Each record below is to be copied word for word, with pictures removed.

◆ ◆ ◆ ◆ ◆

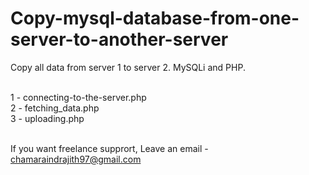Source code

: # Copy-mysql-database-from-one-server-to-another-server<br>
Copy all data from server 1 to server 2. MySQLi and PHP.<br><br>

1 - connecting-to-the-server.php<br>
2 - fetching_data.php<br>
3 - uploading.php<br><br>

If you want freelance supprort, Leave an email - chamaraindrajith97@gmail.com
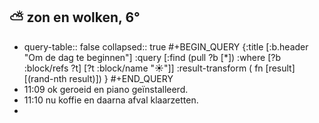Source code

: ## ⛅ zon en wolken, 6°
- query-table:: false
  collapsed:: true
  #+BEGIN_QUERY 
  {:title [:b.header "Om de dag te beginnen"]
   :query [:find (pull ?b [*])
     :where 
       [?b :block/refs ?t]
       [?t :block/name "☀️"]]
   :result-transform ( fn [result] [(rand-nth result)])
  }
  #+END_QUERY
- 11:09 ok geroeid en piano geïnstalleerd.
- 11:10 nu koffie en daarna afval klaarzetten.
-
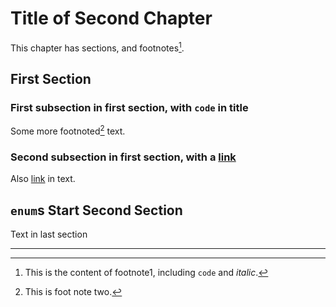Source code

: # Title of Second Chapter

This chapter has sections, and footnotes[^1].

## First Section

### First subsection in first section, with `code` in title

Some more footnoted[^2] text.

### Second subsection in first section, with a [link](chapter3.md)

Also [link](chapter3.md) in text.

## `enum`s Start Second Section

Text in last section

---

[^1]: This is the content of footnote1, including `code` and *italic*.

[^2]: This is foot note two.
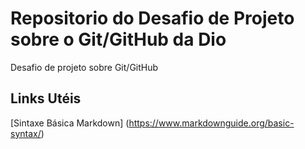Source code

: # Repositorio do Desafio de Projeto sobre o Git/GitHub da Dio
Desafio de projeto sobre Git/GitHub

## Links Utéis
[Sintaxe Básica Markdown] (https://www.markdownguide.org/basic-syntax/)
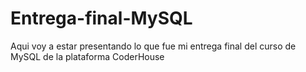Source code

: # Entrega-final-MySQL
Aqui voy a estar presentando lo que fue mi entrega final del curso de MySQL de la plataforma CoderHouse
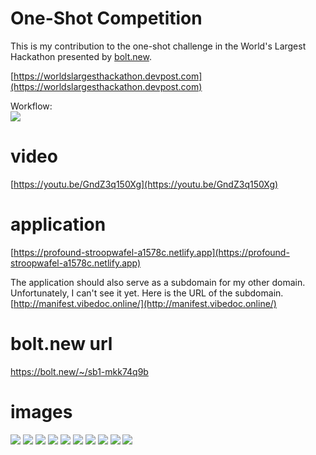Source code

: # One-Shot Competition
This is my contribution to the one-shot challenge in the World's Largest Hackathon presented by [bolt.new](https://bolt.new).  

[https://worldslargesthackathon.devpost.com](https://worldslargesthackathon.devpost.com)

Workflow:  
![](assets/workflow.png)

# video
[https://youtu.be/GndZ3q150Xg](https://youtu.be/GndZ3q150Xg)  



# application
[https://profound-stroopwafel-a1578c.netlify.app](https://profound-stroopwafel-a1578c.netlify.app)  

The application should also serve as a subdomain for my other domain.   
Unfortunately, I can't see it yet. Here is the URL of the subdomain. [http://manifest.vibedoc.online/](http://manifest.vibedoc.online/)  


# bolt.new url
https://bolt.new/~/sb1-mkk74q9b


# images
![](assets/01.png)
![](assets/02.png)
![](assets/03.png)
![](assets/04.png)
![](assets/05.png)
![](assets/06.png)
![](assets/07.png)
![](assets/08.png)
![](assets/09.png)
![](assets/10.png)
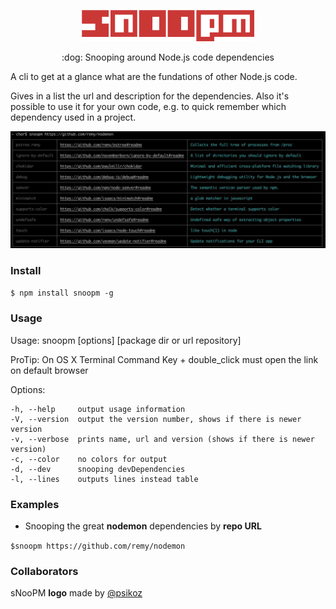 <p align="center">
    <img src="logo.png" alt="snoopm" height="50px">
</p>

<p align="center">
    :dog: Snooping around Node.js code dependencies 
</p>

<p align="left">
A cli to get at a glance what are the fundations of other Node.js code.
</p>

<p align="left">
Gives in a list the url and description for the dependencies.
Also it's possible to use it for your own code, e.g. to quick remember which dependency used in a project.
</p>

![Alt vmware](https://github.com/carvilsi/snoopm/raw/master/img.png)

### Install

 `$ npm install snoopm -g`


### Usage

Usage: snoopm [options] [package dir or url repository]  

ProTip: On OS X Terminal Command Key + double_click must open the link on default browser

Options:

    -h, --help     output usage information
    -V, --version  output the version number, shows if there is newer version
    -v, --verbose  prints name, url and version (shows if there is newer version)
    -c, --color    no colors for output
    -d, --dev      snooping devDependencies
    -l, --lines    outputs lines instead table

### Examples

- Snooping the great **nodemon** dependencies by **repo URL** 

`$snoopm https://github.com/remy/nodemon`

### Collaborators
sNooPM **logo** made by [@psikoz](https://github.com/psikoz)

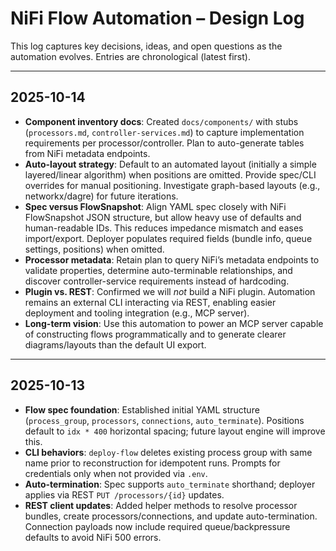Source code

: # NiFi Flow Automation – Design Log

This log captures key decisions, ideas, and open questions as the automation evolves. Entries are chronological (latest first).

---
## 2025-10-14
- **Component inventory docs**: Created `docs/components/` with stubs (`processors.md`, `controller-services.md`) to capture implementation requirements per processor/controller. Plan to auto-generate tables from NiFi metadata endpoints.
- **Auto-layout strategy**: Default to an automated layout (initially a simple layered/linear algorithm) when positions are omitted. Provide spec/CLI overrides for manual positioning. Investigate graph-based layouts (e.g., networkx/dagre) for future iterations.
- **Spec versus FlowSnapshot**: Align YAML spec closely with NiFi FlowSnapshot JSON structure, but allow heavy use of defaults and human-readable IDs. This reduces impedance mismatch and eases import/export. Deployer populates required fields (bundle info, queue settings, positions) when omitted.
- **Processor metadata**: Retain plan to query NiFi’s metadata endpoints to validate properties, determine auto-terminable relationships, and discover controller-service requirements instead of hardcoding.
- **Plugin vs. REST**: Confirmed we will *not* build a NiFi plugin. Automation remains an external CLI interacting via REST, enabling easier deployment and tooling integration (e.g., MCP server).
- **Long-term vision**: Use this automation to power an MCP server capable of constructing flows programmatically and to generate clearer diagrams/layouts than the default UI export.

---
## 2025-10-13
- **Flow spec foundation**: Established initial YAML structure (`process_group`, `processors`, `connections`, `auto_terminate`). Positions default to `idx * 400` horizontal spacing; future layout engine will improve this.
- **CLI behaviors**: `deploy-flow` deletes existing process group with same name prior to reconstruction for idempotent runs. Prompts for credentials only when not provided via `.env`.
- **Auto-termination**: Spec supports `auto_terminate` shorthand; deployer applies via REST `PUT /processors/{id}` updates.
- **REST client updates**: Added helper methods to resolve processor bundles, create processors/connections, and update auto-termination. Connection payloads now include required queue/backpressure defaults to avoid NiFi 500 errors.
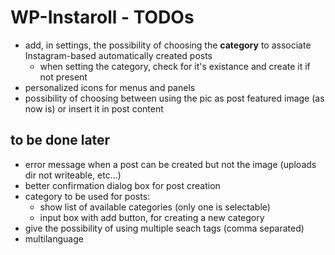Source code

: WP-Instaroll - TODOs
====================

- add, in settings, the possibility of choosing the **category** to associate Instagram-based automatically created posts
	- when setting the category, check for it's existance and create it if not present
- personalized icons for menus and panels
- possibility of choosing between using the pic as post featured image (as now is) or insert it in post content


to be done later
----------------

- error message when a post can be created but not the image (uploads dir not writeable, etc...)
- better confirmation dialog box for post creation
- category to be used for posts:
	- show list of available categories (only one is selectable)
	- input box with add button, for creating a new category
- give the possibility of using multiple seach tags (comma separated)
- multilanguage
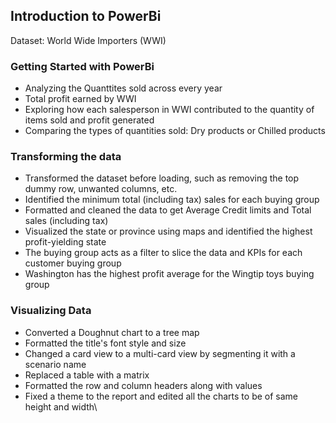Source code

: ## Introduction to PowerBi
Dataset: World Wide Importers (WWI)

### Getting Started with PowerBi

- Analyzing the Quanttites sold across every year
- Total profit earned by WWI
- Exploring how each salesperson in WWI contributed to the quantity of items sold and profit generated
- Comparing the types of quantities sold: Dry products or Chilled products

### Transforming the data

- Transformed the dataset before loading, such as removing the top dummy row, unwanted columns, etc.
- Identified the minimum total (including tax) sales for each buying group 
- Formatted and cleaned the data to get Average Credit limits and Total sales (including tax)
- Visualized the state or province using maps and identified the highest profit-yielding state 
- The buying group acts as a filter to slice the data and KPIs for each customer buying group
- Washington has the highest profit average for the Wingtip toys buying group


### Visualizing Data

- Converted a Doughnut chart to a tree map
- Formatted the title's font style and size
- Changed a card view to a multi-card view by segmenting it with a scenario name 
- Replaced a table with a matrix
- Formatted the row and column headers along with values
- Fixed a theme to the report and edited all the charts to be of same height and width\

◆ ◆ ◆ ◆ ◆

» **Answer to this problem**:
Source code

: # Copy-mysql-database-from-one-server-to-another-server<br>
Copy all data from server 1 to server 2. MySQLi and PHP.<br><br>

1 - connecting-to-the-server.php<br>
2 - fetching_data.php<br>
3 - uploading.php<br><br>

If you want freelance supprort, Leave an email - chamaraindrajith97@gmail.com
Source code

: ## ⛅ zon en wolken, 6°
- query-table:: false
  collapsed:: true
  #+BEGIN_QUERY 
  {:title [:b.header "Om de dag te beginnen"]
   :query [:find (pull ?b [*])
     :where 
       [?b :block/refs ?t]
       [?t :block/name "☀️"]]
   :result-transform ( fn [result] [(rand-nth result)])
  }
  #+END_QUERY
- 11:09 ok geroeid en piano geïnstalleerd.
- 11:10 nu koffie en daarna afval klaarzetten.
-
Source code

: # Title of Second Chapter

This chapter has sections, and footnotes[^1].

## First Section

### First subsection in first section, with `code` in title

Some more footnoted[^2] text.

### Second subsection in first section, with a [link](chapter3.md)

Also [link](chapter3.md) in text.

## `enum`s Start Second Section

Text in last section

---

[^1]: This is the content of footnote1, including `code` and *italic*.

[^2]: This is foot note two.
Source code

: # Repositorio do Desafio de Projeto sobre o Git/GitHub da Dio
Desafio de projeto sobre Git/GitHub

## Links Utéis
[Sintaxe Básica Markdown] (https://www.markdownguide.org/basic-syntax/)
Source code

: # Entrega-final-MySQL
Aqui voy a estar presentando lo que fue mi entrega final del curso de MySQL de la plataforma CoderHouse
Source code

: # One-Shot Competition
This is my contribution to the one-shot challenge in the World's Largest Hackathon presented by [bolt.new](https://bolt.new).  

[https://worldslargesthackathon.devpost.com](https://worldslargesthackathon.devpost.com)

Workflow:  
![](assets/workflow.png)

# video
[https://youtu.be/GndZ3q150Xg](https://youtu.be/GndZ3q150Xg)  



# application
[https://profound-stroopwafel-a1578c.netlify.app](https://profound-stroopwafel-a1578c.netlify.app)  

The application should also serve as a subdomain for my other domain.   
Unfortunately, I can't see it yet. Here is the URL of the subdomain. [http://manifest.vibedoc.online/](http://manifest.vibedoc.online/)  


# bolt.new url
https://bolt.new/~/sb1-mkk74q9b


# images
![](assets/01.png)
![](assets/02.png)
![](assets/03.png)
![](assets/04.png)
![](assets/05.png)
![](assets/06.png)
![](assets/07.png)
![](assets/08.png)
![](assets/09.png)
![](assets/10.png)
 <p align="center">
    <img src="logo.png" alt="snoopm" height="50px">
</p>

<p align="center">
    :dog: Snooping around Node.js code dependencies 
</p>

<p align="left">
A cli to get at a glance what are the fundations of other Node.js code.
</p>

<p align="left">
Gives in a list the url and description for the dependencies.
Also it's possible to use it for your own code, e.g. to quick remember which dependency used in a project.
</p>

![Alt vmware](https://github.com/carvilsi/snoopm/raw/master/img.png)

### Install

 `$ npm install snoopm -g`


### Usage

Usage: snoopm [options] [package dir or url repository]  

ProTip: On OS X Terminal Command Key + double_click must open the link on default browser

Options:

    -h, --help     output usage information
    -V, --version  output the version number, shows if there is newer version
    -v, --verbose  prints name, url and version (shows if there is newer version)
    -c, --color    no colors for output
    -d, --dev      snooping devDependencies
    -l, --lines    outputs lines instead table

### Examples

- Snooping the great **nodemon** dependencies by **repo URL** 

`$snoopm https://github.com/remy/nodemon`

### Collaborators
sNooPM **logo** made by [@psikoz](https://github.com/psikoz)

Source code

: # NiFi Flow Automation – Design Log

This log captures key decisions, ideas, and open questions as the automation evolves. Entries are chronological (latest first).

---
## 2025-10-14
- **Component inventory docs**: Created `docs/components/` with stubs (`processors.md`, `controller-services.md`) to capture implementation requirements per processor/controller. Plan to auto-generate tables from NiFi metadata endpoints.
- **Auto-layout strategy**: Default to an automated layout (initially a simple layered/linear algorithm) when positions are omitted. Provide spec/CLI overrides for manual positioning. Investigate graph-based layouts (e.g., networkx/dagre) for future iterations.
- **Spec versus FlowSnapshot**: Align YAML spec closely with NiFi FlowSnapshot JSON structure, but allow heavy use of defaults and human-readable IDs. This reduces impedance mismatch and eases import/export. Deployer populates required fields (bundle info, queue settings, positions) when omitted.
- **Processor metadata**: Retain plan to query NiFi’s metadata endpoints to validate properties, determine auto-terminable relationships, and discover controller-service requirements instead of hardcoding.
- **Plugin vs. REST**: Confirmed we will *not* build a NiFi plugin. Automation remains an external CLI interacting via REST, enabling easier deployment and tooling integration (e.g., MCP server).
- **Long-term vision**: Use this automation to power an MCP server capable of constructing flows programmatically and to generate clearer diagrams/layouts than the default UI export.

---
## 2025-10-13
- **Flow spec foundation**: Established initial YAML structure (`process_group`, `processors`, `connections`, `auto_terminate`). Positions default to `idx * 400` horizontal spacing; future layout engine will improve this.
- **CLI behaviors**: `deploy-flow` deletes existing process group with same name prior to reconstruction for idempotent runs. Prompts for credentials only when not provided via `.env`.
- **Auto-termination**: Spec supports `auto_terminate` shorthand; deployer applies via REST `PUT /processors/{id}` updates.
- **REST client updates**: Added helper methods to resolve processor bundles, create processors/connections, and update auto-termination. Connection payloads now include required queue/backpressure defaults to avoid NiFi 500 errors.
Source code

: WP-Instaroll - TODOs
====================

- add, in settings, the possibility of choosing the **category** to associate Instagram-based automatically created posts
	- when setting the category, check for it's existance and create it if not present
- personalized icons for menus and panels
- possibility of choosing between using the pic as post featured image (as now is) or insert it in post content


to be done later
----------------

- error message when a post can be created but not the image (uploads dir not writeable, etc...)
- better confirmation dialog box for post creation
- category to be used for posts:
	- show list of available categories (only one is selectable)
	- input box with add button, for creating a new category
- give the possibility of using multiple seach tags (comma separated)
- multilanguage
Source code

: ## Introduction to PowerBi
Dataset: World Wide Importers (WWI)

### Getting Started with PowerBi

- Analyzing the Quanttites sold across every year
- Total profit earned by WWI
- Exploring how each salesperson in WWI contributed to the quantity of items sold and profit generated
- Comparing the types of quantities sold: Dry products or Chilled products

### Transforming the data

- Transformed the dataset before loading, such as removing the top dummy row, unwanted columns, etc.
- Identified the minimum total (including tax) sales for each buying group 
- Formatted and cleaned the data to get Average Credit limits and Total sales (including tax)
- Visualized the state or province using maps and identified the highest profit-yielding state 
- The buying group acts as a filter to slice the data and KPIs for each customer buying group
- Washington has the highest profit average for the Wingtip toys buying group


### Visualizing Data

- Converted a Doughnut chart to a tree map
- Formatted the title's font style and size
- Changed a card view to a multi-card view by segmenting it with a scenario name 
- Replaced a table with a matrix
- Formatted the row and column headers along with values
- Fixed a theme to the report and edited all the charts to be of same height and width\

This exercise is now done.